Moxidectin:  Metabolic Fate and Blood Pharmacokinetics of¹⁴C-Labeled Moxidectin in Horses

Serum and whole blood pharmacokinetics of moxidectin and excretion and biotransformation in edible tissues and excreta have been evaluated in the horse at a dose level of 0.4 mg/kg of body weight. Three animals were orally dosed with C-14-labeled moxidectin, formulated as a gel. Total radioactive residues (TRR) were determined in whole blood and in serum collected at selected intervals through 168 h. Sera samples were also assayed for intact moxidectin. At 168 h, animals were sacrificed and TRR determined in edible tissues, namely muscle, liver, kidney, and fat. The mean terminal elimination half-lives for total radioactivity and parent in serum were 154 +/- 26 and 82 +/- 23 h, respectively. Fecal excretion was the main elimination pathway, accounting for 77% of the administered dose by 168 h. Although minor metabolites were noted, intact parent was the major component in tissues and excreta.
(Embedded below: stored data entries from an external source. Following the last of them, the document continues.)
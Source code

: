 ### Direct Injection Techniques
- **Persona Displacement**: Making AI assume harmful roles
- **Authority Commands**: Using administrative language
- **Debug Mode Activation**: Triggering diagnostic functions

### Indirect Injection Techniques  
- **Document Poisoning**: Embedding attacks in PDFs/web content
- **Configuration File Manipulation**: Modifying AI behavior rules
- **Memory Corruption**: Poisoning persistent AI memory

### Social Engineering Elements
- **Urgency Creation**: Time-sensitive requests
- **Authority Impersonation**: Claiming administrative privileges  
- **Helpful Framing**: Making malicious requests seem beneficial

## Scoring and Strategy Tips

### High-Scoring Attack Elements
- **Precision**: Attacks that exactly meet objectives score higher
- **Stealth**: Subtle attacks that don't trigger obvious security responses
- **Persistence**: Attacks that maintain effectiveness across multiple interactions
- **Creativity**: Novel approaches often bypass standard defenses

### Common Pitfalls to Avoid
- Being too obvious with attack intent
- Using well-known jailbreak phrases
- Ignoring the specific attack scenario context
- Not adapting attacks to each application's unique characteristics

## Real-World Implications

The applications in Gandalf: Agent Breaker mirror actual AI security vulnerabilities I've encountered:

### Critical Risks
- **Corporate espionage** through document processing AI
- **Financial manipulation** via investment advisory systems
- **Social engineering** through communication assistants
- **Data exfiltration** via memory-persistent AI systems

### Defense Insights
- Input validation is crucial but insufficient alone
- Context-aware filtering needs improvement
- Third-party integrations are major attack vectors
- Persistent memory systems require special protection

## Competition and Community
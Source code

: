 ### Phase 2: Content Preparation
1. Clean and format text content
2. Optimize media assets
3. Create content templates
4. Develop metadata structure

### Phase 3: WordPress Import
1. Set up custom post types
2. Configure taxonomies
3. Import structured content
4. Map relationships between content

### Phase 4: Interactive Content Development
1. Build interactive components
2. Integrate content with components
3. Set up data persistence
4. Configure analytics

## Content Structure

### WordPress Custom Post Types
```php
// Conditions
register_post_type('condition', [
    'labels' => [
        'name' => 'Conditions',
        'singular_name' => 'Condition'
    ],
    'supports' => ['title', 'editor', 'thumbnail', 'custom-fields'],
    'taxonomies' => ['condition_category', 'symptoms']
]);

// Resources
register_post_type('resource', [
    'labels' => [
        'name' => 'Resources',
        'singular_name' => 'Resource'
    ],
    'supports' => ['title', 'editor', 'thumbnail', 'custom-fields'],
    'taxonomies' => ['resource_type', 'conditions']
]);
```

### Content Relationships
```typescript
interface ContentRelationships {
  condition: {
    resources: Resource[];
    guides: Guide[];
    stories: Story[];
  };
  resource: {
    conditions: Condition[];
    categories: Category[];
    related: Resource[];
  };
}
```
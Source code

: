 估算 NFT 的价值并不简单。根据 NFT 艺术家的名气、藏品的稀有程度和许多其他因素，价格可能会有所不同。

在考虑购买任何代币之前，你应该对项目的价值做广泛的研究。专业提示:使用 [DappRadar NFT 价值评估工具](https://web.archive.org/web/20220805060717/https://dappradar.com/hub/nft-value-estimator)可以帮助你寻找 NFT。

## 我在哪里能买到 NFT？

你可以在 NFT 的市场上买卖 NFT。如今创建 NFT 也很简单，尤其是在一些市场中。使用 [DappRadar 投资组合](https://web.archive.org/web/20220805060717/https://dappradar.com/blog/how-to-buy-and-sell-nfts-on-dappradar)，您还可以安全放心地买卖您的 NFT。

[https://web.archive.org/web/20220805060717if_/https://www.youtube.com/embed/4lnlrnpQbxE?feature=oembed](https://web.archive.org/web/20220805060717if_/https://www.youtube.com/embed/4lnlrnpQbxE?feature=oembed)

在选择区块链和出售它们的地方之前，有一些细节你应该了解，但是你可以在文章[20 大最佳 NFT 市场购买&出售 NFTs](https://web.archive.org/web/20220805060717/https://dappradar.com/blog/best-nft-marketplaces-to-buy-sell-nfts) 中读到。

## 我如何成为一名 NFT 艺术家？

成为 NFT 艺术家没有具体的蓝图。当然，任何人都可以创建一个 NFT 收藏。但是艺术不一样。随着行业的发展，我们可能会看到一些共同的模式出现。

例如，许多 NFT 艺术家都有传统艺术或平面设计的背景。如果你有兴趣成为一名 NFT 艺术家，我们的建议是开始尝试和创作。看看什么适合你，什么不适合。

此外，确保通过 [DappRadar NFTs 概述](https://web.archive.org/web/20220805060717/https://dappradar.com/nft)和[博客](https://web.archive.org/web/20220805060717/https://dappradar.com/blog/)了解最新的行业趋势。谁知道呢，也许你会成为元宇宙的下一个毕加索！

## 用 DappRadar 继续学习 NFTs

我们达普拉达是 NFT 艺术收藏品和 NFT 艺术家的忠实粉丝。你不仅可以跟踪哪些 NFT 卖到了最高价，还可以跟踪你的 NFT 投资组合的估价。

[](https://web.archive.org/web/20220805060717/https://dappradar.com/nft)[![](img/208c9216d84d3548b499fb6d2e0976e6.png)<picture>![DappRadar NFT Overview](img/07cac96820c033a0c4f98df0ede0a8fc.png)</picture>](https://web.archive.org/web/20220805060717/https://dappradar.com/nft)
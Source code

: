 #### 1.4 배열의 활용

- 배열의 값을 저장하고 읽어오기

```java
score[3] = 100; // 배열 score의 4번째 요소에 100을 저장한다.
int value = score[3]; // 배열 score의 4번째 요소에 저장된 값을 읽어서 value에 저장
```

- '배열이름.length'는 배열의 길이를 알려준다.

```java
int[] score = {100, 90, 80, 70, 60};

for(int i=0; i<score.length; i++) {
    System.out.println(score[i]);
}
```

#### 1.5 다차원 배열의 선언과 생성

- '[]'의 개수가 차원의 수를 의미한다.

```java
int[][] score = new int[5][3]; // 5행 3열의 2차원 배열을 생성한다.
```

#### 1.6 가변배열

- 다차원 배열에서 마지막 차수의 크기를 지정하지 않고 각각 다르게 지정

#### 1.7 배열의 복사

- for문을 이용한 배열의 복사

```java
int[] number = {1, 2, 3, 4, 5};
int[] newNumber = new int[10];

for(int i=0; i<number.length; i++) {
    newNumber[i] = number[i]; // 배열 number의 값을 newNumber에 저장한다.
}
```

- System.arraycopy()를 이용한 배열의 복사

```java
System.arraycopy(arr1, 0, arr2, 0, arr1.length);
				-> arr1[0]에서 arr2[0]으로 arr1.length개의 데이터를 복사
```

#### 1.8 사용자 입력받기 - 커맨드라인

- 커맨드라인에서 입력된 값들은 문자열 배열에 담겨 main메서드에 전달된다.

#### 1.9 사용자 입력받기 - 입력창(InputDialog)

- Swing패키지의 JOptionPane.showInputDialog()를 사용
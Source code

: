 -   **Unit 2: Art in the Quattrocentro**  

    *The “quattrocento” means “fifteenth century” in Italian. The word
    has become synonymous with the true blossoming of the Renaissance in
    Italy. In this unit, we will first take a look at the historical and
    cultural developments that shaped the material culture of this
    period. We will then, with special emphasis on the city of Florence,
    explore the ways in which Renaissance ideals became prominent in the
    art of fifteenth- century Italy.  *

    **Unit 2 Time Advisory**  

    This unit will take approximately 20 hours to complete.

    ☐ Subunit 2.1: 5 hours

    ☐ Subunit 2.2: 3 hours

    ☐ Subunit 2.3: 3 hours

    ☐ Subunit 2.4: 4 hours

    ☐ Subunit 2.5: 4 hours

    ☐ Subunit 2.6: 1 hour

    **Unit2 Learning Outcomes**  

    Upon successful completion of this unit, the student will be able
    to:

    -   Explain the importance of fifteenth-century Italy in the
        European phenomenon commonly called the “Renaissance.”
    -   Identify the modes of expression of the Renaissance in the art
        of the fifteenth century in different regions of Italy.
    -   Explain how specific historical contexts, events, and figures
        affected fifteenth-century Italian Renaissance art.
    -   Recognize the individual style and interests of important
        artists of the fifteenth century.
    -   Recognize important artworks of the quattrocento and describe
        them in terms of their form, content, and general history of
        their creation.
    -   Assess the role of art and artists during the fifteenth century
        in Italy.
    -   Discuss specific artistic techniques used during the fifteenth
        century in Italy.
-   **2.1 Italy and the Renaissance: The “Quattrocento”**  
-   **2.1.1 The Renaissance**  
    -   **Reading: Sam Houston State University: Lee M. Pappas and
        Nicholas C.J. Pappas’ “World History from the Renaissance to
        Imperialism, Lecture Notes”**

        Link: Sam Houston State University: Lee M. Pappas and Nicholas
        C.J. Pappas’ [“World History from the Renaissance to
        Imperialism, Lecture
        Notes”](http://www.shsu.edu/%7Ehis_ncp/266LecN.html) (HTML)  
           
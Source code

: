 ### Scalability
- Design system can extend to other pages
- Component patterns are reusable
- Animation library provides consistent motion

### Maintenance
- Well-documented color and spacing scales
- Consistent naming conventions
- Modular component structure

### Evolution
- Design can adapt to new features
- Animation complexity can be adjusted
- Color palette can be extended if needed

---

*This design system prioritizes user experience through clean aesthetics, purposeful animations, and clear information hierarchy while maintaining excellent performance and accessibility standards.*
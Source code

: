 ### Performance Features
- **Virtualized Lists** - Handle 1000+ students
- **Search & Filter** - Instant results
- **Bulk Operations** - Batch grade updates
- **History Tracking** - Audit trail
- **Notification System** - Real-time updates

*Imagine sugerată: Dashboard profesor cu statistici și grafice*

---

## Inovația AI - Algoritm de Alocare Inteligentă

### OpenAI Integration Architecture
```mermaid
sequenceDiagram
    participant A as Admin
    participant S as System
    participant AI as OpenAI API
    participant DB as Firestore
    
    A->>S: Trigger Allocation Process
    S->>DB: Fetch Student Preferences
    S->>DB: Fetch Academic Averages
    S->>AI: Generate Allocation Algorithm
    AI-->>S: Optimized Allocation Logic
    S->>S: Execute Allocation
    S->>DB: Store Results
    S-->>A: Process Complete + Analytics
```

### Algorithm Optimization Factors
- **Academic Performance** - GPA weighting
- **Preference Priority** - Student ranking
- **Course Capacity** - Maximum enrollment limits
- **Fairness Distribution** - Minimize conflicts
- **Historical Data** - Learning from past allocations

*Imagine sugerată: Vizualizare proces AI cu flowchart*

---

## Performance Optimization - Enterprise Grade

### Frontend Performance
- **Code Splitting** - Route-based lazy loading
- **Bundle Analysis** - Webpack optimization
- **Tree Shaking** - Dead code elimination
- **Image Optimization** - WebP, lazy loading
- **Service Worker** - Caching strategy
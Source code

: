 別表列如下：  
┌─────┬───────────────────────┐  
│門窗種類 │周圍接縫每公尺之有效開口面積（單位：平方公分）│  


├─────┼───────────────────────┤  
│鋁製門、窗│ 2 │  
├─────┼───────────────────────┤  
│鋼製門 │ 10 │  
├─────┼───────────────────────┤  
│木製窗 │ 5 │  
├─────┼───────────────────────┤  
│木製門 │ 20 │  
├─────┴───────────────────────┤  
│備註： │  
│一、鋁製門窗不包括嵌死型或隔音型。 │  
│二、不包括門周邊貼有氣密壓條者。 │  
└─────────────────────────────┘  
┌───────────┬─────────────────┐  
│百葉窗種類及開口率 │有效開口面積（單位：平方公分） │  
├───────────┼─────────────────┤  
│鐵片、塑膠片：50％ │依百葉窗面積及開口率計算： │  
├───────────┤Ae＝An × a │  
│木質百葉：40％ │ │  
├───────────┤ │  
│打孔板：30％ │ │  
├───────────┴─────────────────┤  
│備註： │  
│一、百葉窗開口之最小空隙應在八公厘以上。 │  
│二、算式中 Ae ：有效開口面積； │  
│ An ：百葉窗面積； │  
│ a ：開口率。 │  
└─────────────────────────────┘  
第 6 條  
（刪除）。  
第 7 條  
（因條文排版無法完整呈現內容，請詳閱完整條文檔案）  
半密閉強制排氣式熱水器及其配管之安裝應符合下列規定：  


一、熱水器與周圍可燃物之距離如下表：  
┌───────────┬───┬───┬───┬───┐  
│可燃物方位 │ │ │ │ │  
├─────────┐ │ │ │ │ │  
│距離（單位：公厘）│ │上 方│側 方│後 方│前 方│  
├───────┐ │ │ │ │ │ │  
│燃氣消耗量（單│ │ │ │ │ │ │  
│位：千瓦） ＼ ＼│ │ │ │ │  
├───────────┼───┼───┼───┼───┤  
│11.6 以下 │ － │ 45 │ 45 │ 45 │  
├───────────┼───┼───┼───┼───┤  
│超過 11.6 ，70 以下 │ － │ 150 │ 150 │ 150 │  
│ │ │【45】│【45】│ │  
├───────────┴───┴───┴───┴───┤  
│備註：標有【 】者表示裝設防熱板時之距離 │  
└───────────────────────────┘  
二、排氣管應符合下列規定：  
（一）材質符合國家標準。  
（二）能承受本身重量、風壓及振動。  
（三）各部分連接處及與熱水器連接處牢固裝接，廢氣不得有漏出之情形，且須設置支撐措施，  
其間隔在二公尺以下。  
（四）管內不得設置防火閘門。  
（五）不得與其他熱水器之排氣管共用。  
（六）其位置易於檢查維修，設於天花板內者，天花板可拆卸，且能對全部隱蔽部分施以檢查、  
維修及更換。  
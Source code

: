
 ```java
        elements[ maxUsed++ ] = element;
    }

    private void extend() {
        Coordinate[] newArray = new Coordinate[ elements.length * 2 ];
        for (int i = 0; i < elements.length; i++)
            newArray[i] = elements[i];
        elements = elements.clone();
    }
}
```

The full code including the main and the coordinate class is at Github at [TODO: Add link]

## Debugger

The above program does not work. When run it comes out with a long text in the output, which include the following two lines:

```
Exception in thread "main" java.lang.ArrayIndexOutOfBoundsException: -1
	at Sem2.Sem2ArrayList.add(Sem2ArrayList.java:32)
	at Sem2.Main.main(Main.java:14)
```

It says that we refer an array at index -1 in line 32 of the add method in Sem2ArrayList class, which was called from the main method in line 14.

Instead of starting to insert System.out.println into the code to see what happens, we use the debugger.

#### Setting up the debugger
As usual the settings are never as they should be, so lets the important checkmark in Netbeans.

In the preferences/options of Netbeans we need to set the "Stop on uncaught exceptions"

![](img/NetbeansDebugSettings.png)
Similarly, three animals were intravenously (iv) dosed with C-14-labeled moxidectin, formulated as an aqueous injectable solution. The terminal elimination half-lives for total radioactivity and intact parent in serum were 128 +/- 14 and 81 +/- 18 h, respectively. On the basis of a comparison of intact parent area under the concentration/time (AUG) values of 4.55 and 11.4 mu g.h/g following oral and iv doses, respectively, an oral bioavailability of approximately 40% was estimated.